▸ DESCRIPTION OF THE TASK
An exact reproduction of the records is required, with all images left out.

▸ TASK INPUTS
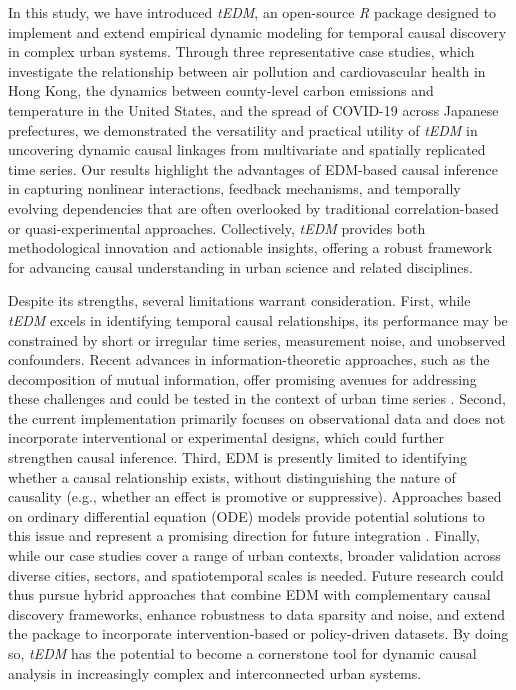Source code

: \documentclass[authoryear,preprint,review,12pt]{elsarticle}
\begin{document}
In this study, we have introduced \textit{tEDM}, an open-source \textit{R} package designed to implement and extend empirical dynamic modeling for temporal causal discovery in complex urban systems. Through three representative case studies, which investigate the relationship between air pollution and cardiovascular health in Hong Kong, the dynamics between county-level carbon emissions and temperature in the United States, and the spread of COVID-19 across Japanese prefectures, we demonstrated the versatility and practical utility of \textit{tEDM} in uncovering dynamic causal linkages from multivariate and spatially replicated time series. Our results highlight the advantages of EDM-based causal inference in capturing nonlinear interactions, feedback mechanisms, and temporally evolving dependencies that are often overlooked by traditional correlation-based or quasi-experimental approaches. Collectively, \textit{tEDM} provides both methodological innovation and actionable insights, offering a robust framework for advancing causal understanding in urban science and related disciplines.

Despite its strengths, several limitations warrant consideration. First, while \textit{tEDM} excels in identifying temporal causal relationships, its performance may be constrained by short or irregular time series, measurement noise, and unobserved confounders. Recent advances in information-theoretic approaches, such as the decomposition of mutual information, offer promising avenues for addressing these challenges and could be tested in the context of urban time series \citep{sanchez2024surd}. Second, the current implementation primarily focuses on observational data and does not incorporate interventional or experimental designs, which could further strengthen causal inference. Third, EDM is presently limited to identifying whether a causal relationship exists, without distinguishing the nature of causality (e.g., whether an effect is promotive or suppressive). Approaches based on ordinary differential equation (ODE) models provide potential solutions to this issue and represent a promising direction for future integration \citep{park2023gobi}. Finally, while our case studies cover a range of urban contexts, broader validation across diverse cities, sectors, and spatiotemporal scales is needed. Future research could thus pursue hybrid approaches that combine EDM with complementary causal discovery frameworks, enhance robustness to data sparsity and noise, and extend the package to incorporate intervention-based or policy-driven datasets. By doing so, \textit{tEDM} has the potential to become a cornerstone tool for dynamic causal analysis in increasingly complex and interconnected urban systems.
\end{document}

▸ EXERCISE SOLUTION
Source code

: \documentclass[authoryear,preprint,review,12pt]{elsarticle}
\begin{document}
In this study, we have introduced \textit{tEDM}, an open-source \textit{R} package designed to implement and extend empirical dynamic modeling for temporal causal discovery in complex urban systems. Through three representative case studies, which investigate the relationship between air pollution and cardiovascular health in Hong Kong, the dynamics between county-level carbon emissions and temperature in the United States, and the spread of COVID-19 across Japanese prefectures, we demonstrated the versatility and practical utility of \textit{tEDM} in uncovering dynamic causal linkages from multivariate and spatially replicated time series. Our results highlight the advantages of EDM-based causal inference in capturing nonlinear interactions, feedback mechanisms, and temporally evolving dependencies that are often overlooked by traditional correlation-based or quasi-experimental approaches. Collectively, \textit{tEDM} provides both methodological innovation and actionable insights, offering a robust framework for advancing causal understanding in urban science and related disciplines.

Despite its strengths, several limitations warrant consideration. First, while \textit{tEDM} excels in identifying temporal causal relationships, its performance may be constrained by short or irregular time series, measurement noise, and unobserved confounders. Recent advances in information-theoretic approaches, such as the decomposition of mutual information, offer promising avenues for addressing these challenges and could be tested in the context of urban time series \citep{sanchez2024surd}. Second, the current implementation primarily focuses on observational data and does not incorporate interventional or experimental designs, which could further strengthen causal inference. Third, EDM is presently limited to identifying whether a causal relationship exists, without distinguishing the nature of causality (e.g., whether an effect is promotive or suppressive). Approaches based on ordinary differential equation (ODE) models provide potential solutions to this issue and represent a promising direction for future integration \citep{park2023gobi}. Finally, while our case studies cover a range of urban contexts, broader validation across diverse cities, sectors, and spatiotemporal scales is needed. Future research could thus pursue hybrid approaches that combine EDM with complementary causal discovery frameworks, enhance robustness to data sparsity and noise, and extend the package to incorporate intervention-based or policy-driven datasets. By doing so, \textit{tEDM} has the potential to become a cornerstone tool for dynamic causal analysis in increasingly complex and interconnected urban systems.
\end{document}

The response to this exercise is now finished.